▸ HOW TO COMPLETE THIS TASK: Reproduce exactly the lines of the material beneath, from the line that contains "- [x] 5. Implement" to the line that contains "- Write unit tests for ML", both included, and no other lines.

---------- INPUT DATA ----------

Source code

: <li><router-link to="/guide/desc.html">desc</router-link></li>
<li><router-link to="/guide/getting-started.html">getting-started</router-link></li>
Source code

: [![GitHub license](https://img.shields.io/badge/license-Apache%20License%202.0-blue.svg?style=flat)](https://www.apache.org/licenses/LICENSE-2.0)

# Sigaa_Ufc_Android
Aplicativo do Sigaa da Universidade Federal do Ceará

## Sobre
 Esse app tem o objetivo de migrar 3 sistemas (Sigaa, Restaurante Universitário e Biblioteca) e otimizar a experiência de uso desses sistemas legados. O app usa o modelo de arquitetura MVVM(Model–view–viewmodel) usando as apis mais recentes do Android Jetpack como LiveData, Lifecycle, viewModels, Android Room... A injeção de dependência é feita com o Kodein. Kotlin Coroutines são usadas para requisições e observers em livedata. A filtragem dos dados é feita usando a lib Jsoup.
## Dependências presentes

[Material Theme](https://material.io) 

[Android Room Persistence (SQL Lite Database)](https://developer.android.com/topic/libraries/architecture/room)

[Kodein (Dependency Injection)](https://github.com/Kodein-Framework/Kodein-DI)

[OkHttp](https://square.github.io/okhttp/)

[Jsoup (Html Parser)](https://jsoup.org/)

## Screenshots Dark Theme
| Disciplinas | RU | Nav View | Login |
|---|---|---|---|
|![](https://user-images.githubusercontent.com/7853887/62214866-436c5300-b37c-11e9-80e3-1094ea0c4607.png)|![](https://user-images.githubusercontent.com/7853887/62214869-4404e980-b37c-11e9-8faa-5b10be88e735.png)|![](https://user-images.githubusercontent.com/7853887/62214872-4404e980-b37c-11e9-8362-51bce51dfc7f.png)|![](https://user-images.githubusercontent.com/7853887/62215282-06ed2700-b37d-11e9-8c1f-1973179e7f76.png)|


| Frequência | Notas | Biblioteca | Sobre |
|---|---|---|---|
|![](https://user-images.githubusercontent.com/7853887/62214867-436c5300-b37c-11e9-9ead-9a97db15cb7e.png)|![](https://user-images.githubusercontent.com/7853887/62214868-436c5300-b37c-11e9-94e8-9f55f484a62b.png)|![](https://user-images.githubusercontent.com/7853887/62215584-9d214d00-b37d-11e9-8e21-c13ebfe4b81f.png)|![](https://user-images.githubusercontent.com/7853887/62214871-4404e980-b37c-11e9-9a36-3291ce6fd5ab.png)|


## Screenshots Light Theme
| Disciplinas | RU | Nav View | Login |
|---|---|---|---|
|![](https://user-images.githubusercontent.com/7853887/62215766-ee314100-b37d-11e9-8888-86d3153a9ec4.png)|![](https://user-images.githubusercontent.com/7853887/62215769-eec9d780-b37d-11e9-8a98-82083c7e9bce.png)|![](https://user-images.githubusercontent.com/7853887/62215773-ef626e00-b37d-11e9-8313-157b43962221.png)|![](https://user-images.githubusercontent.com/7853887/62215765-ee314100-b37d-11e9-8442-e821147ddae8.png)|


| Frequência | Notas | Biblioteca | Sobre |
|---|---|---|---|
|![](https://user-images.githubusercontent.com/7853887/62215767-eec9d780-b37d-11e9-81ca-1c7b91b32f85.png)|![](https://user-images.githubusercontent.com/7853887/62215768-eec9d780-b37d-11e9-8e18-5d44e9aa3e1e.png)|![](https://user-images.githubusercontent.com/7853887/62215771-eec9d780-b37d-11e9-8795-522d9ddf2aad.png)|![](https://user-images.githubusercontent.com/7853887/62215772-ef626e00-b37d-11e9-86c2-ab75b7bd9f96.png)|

----------
---------- INPUT DATA ----------

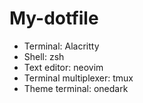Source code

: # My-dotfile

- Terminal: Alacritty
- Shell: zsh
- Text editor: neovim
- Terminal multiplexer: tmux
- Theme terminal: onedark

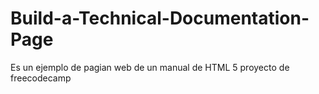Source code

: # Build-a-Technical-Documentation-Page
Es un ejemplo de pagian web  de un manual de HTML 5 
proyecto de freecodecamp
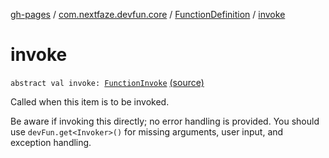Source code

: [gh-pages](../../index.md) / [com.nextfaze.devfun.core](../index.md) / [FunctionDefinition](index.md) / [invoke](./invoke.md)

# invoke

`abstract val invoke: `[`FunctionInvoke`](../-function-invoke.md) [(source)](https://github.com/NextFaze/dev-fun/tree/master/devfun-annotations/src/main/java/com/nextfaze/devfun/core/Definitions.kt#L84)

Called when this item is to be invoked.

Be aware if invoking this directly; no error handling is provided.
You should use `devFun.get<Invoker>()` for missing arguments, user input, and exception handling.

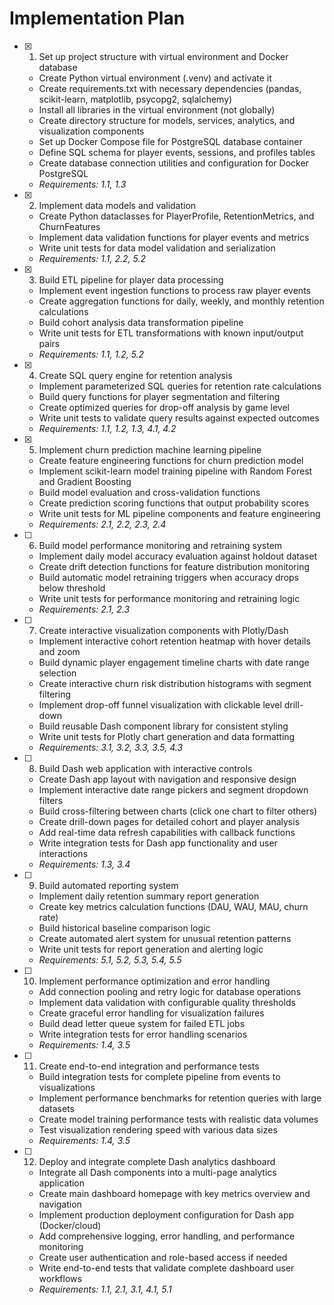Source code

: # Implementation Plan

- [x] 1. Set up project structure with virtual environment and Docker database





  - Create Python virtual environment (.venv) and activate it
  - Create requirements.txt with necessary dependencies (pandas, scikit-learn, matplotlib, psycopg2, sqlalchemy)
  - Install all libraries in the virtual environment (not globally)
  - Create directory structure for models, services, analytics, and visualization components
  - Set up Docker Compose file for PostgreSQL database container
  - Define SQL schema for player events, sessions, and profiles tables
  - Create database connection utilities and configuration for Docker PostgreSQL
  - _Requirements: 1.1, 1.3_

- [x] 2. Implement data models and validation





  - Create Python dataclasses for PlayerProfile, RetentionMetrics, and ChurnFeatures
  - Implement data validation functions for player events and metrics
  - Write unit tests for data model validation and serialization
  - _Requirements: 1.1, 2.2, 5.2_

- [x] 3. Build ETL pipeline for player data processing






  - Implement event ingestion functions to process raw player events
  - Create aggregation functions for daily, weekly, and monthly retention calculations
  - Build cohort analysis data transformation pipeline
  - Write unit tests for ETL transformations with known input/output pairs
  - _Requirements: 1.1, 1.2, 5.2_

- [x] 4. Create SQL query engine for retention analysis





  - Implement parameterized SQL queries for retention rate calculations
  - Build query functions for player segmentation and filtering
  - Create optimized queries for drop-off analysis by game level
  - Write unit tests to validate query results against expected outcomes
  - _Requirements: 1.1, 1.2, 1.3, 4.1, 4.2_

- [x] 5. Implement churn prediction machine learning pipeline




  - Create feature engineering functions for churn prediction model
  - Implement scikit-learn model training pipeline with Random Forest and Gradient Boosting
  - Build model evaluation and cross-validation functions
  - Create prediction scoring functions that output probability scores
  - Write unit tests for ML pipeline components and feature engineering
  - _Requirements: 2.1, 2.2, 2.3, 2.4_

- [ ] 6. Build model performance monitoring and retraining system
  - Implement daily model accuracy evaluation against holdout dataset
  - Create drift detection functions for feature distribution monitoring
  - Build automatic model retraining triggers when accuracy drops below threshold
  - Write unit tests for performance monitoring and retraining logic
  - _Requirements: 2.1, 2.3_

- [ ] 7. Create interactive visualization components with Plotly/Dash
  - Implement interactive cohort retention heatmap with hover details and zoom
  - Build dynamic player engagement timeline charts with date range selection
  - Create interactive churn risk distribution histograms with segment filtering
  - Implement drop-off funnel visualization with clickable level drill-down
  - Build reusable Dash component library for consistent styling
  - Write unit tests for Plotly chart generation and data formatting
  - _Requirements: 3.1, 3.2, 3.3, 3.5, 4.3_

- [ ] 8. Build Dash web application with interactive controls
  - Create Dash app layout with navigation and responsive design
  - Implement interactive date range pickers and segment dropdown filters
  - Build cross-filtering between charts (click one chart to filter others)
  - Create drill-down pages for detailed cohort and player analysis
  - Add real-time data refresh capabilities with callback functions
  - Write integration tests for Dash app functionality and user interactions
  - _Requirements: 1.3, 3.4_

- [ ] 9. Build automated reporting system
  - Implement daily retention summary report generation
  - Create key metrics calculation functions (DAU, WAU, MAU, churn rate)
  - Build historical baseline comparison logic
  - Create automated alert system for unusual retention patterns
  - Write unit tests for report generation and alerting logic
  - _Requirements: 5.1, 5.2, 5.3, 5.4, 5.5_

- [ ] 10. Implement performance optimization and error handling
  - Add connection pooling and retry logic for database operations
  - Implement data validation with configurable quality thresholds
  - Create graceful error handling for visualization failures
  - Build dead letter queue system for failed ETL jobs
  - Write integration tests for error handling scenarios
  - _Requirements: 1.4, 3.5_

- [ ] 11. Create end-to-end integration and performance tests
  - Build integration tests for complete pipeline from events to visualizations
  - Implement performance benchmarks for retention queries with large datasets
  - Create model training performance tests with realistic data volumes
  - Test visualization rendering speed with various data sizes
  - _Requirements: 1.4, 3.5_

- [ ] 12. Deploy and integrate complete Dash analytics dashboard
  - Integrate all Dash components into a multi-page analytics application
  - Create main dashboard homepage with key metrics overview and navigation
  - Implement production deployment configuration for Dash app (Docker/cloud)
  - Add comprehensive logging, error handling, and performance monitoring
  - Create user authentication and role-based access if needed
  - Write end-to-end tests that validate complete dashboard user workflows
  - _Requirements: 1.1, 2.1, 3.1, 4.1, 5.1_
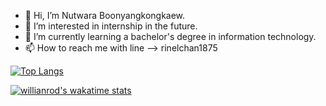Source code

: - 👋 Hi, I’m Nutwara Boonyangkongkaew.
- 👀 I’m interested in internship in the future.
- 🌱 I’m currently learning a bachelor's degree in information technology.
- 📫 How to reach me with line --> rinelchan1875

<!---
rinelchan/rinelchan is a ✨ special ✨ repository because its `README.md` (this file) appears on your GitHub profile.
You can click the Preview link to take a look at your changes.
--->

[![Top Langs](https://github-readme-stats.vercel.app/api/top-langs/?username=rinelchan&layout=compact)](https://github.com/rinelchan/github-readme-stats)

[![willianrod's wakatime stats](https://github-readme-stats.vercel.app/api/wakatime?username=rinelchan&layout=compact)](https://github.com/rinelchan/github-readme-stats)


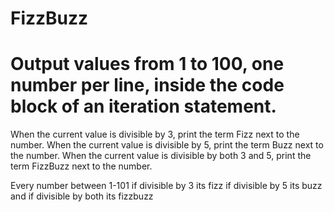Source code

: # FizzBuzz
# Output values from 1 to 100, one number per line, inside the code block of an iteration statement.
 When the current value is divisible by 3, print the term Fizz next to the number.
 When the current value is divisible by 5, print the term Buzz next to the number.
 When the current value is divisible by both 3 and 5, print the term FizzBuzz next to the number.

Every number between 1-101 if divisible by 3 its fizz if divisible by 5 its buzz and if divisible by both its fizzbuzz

----------

▸ TASK SOLUTION:
- [x] 5. Implement churn prediction machine learning pipeline




  - Create feature engineering functions for churn prediction model
  - Implement scikit-learn model training pipeline with Random Forest and Gradient Boosting
  - Build model evaluation and cross-validation functions
  - Create prediction scoring functions that output probability scores
  - Write unit tests for ML pipeline components and feature engineering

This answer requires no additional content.